2.8 Section 2.2.4. Section 2.2.4 of the Purchase Agreement is hereby amended, restated and replaced in its entirety as follows:

2.2.4. Allocation of Purchase Price. The Purchase Price shall include and be allocated among the Acquired Assets on a per Project basis at the applicable Purchase Price as calculated pursuant to Section 2.2.1 hereof of each Project. Seller and Buyer and their Affiliates shall report, act, and file all Tax returns, form or reports (including, but not limited to, IRS Form 8594) in all respects and for all purposes consistent with such allocation. Neither Seller nor Buyer shall take any position (whether in audit, Tax returns, or otherwise or with any Authority) that is inconsistent with such allocation, unless required to do so by applicable Law.

2.9 Section 5.3. The Purchase Agreement is hereby amended to renumber the current provisions of Section 5.3 as subsection (a) and to add the following subsection (b):

(b) 5MW Project Cash Advance.

(i) Seller represents and warrants that Seller or its Affiliates have rights to acquire the five (5) MW FIT Tier 3 project known as the D.R. Horton Project located on the island of Oahu (“5MW Project”).

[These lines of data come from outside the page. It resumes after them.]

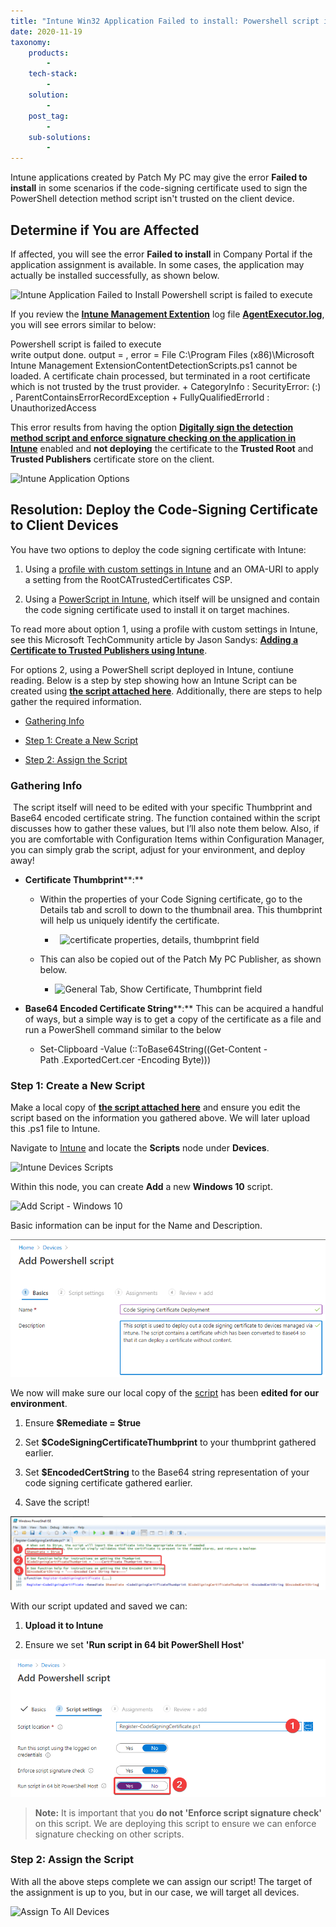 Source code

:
 ```yaml
---
title: "Intune Win32 Application Failed to install: Powershell script is failed to execute"
date: 2020-11-19
taxonomy:
    products:
        - 
    tech-stack:
        - 
    solution:
        - 
    post_tag:
        - 
    sub-solutions:
        - 
---
```


Intune applications created by Patch My PC may give the error **Failed to install** in some scenarios if the code-signing certificate used to sign the PowerShell detection method script isn't trusted on the client device.

## Determine if You are Affected

If affected, you will see the error **Failed to install** in Company Portal if the application assignment is available. In some cases, the application may actually be installed successfully, as shown below.

![Intune Application Failed to Install Powershell script is failed to execute](images/Intune-Application-Failed-to-Install-Powershell-script-is-failed-to-execute.png)

If you review the **[Intune Management Extention](https://docs.microsoft.com/en-us/mem/intune/apps/apps-win32-app-management#prerequisites)** log file **[AgentExecutor.log](https://patchmypc.com/collecting-log-files-for-patch-my-pc-support#application-troubleshooting-client-logs)**, you will see errors similar to below:

Powershell script is failed to execute  
write output done. output = , error = File C:\\Program Files (x86)\\Microsoft Intune Management ExtensionContentDetectionScripts.ps1 cannot be loaded. A certificate chain processed, but terminated in a root certificate which is not trusted by the trust provider. + CategoryInfo : SecurityError: (:) , ParentContainsErrorRecordException + FullyQualifiedErrorId : UnauthorizedAccess

This error results from having the option **[Digitally sign the detection method script and enforce signature checking on the application in Intune](/intune-application-creation-options#topic1)** enabled and **not deploying** the certificate to the **Trusted Root** and **Trusted Publishers** certificate store on the client.

![Intune Application Options](images/intune-application-options-in-patchmypc.png)

## Resolution: Deploy the Code-Signing Certificate to Client Devices

You have two options to deploy the code signing certificate with Intune:

1. Using a [profile with custom settings in Intune](https://docs.microsoft.com/en-gb/mem/intune/configuration/custom-settings-configure) and an OMA-URI to apply a setting from the RootCATrustedCertificates CSP.

3. Using a [PowerScript in Intune](https://docs.microsoft.com/en-us/mem/intune/apps/intune-management-extension), which itself will be unsigned and contain the code signing certificate used to install it on target machines.

To read more about option 1, using a profile with custom settings in Intune, see this Microsoft TechCommunity article by Jason Sandys: **[Adding a Certificate to Trusted Publishers using Intune](https://techcommunity.microsoft.com/t5/intune-customer-success/adding-a-certificate-to-trusted-publishers-using-intune/ba-p/1974488)**.

For options 2, using a PowerShell script deployed in Intune, contiune reading. Below is a step by step showing how an Intune Script can be created using **[the script attached here](/app/uploads/2025/06/Script_Register-CodeSigningCertificate.zip)**. Additionally, there are steps to help gather the required information.

- [Gathering Info](#GatherInfo)

- [Step 1: Create a New Script](#CreateScript)

- [Step 2: Assign the Script](#AssignScript)

### Gathering Info

 The script itself will need to be edited with your specific Thumbprint and Base64 encoded certificate string. The function contained within the script discusses how to gather these values, but I’ll also note them below. Also, if you are comfortable with Configuration Items within Configuration Manager, you can simply grab the script, adjust for your environment, and deploy away!

- **Certificate Thumbprint****:**
    - Within the properties of your Code Signing certificate, go to the Details tab and scroll to down to the thumbnail area. This thumbprint will help us uniquely identify the certificate.
        -  
            ![certificate properties, details, thumbprint field](images/cert-details.png)
            
    
    - This can also be copied out of the Patch My PC Publisher, as shown below.
        - ![General Tab, Show Certificate, Thumbprint field](images/publisher-show-certificate.png)
            

- **Base64 Encoded Certificate String****:** This can be acquired a handful of ways, but a simple way is to get a copy of the certificate as a file and run a PowerShell command similar to the below
    - Set-Clipboard -Value (::ToBase64String((Get-Content -Path .ExportedCert.cer -Encoding Byte)))
        

### Step 1: Create a New Script

Make a local copy of **[the script attached here](/app/uploads/2025/06/Script_Register-CodeSigningCertificate.zip)** and ensure you edit the script based on the information you gathered above. We will later upload this .ps1 file to Intune.

Navigate to [Intune](https://endpoint.microsoft.com) and locate the **Scripts** node under **Devices**.

![Intune  Devices  Scripts](images/IntuneDeviceScripts.png)

Within this node, you can create **Add** a new **Windows 10** script.

![Add Script - Windows 10](images/IntuneDeviceScriptsAddScript.png)

Basic information can be input for the Name and Description.

![](../../_images/IntuneDeviceScriptsNameDescription.png)

We now will make sure our local copy of the [script](/app/uploads/2025/06/Script_Register-CodeSigningCertificate.zip) has been **edited for our environment**.

1. Ensure **$Remediate = $true**

3. Set **$CodeSigningCertificateThumbprint** to your thumbprint gathered earlier.

5. Set **$EncodedCertString** to the Base64 string representation of your code signing certificate gathered earlier.

7. Save the script!

![](../../_images/CodeSigningEditScript.png)

With our script updated and saved we can:

1. **Upload it to Intune**

3. Ensure we set **'Run script in 64 bit PowerShell Host'**

![](../../_images/CodeSigningScriptSettings.png)

> **Note:** It is important that you **do not 'Enforce script signature check'** on this script. We are deploying this script to ensure we can enforce signature checking on other scripts.

### Step 2: Assign the Script

With all the above steps complete we can assign our script! The target of the assignment is up to you, but in our case, we will target all devices.

![Assign To All Devices](images/CodeSigningAssignScript.png)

Buyer agrees to extend to Seller the amount of Two Hundred Fifty Thousand Dollars ($250,000) as a Cash Advance applicable to the Cash Advance Cap within twenty four (24) hours of the execution of this Amendment. The disbursement of the Cash Advance shall be made through Escrow Holder and shall be used solely for the purposes of the 5MW Project as approved by Buyer in writing.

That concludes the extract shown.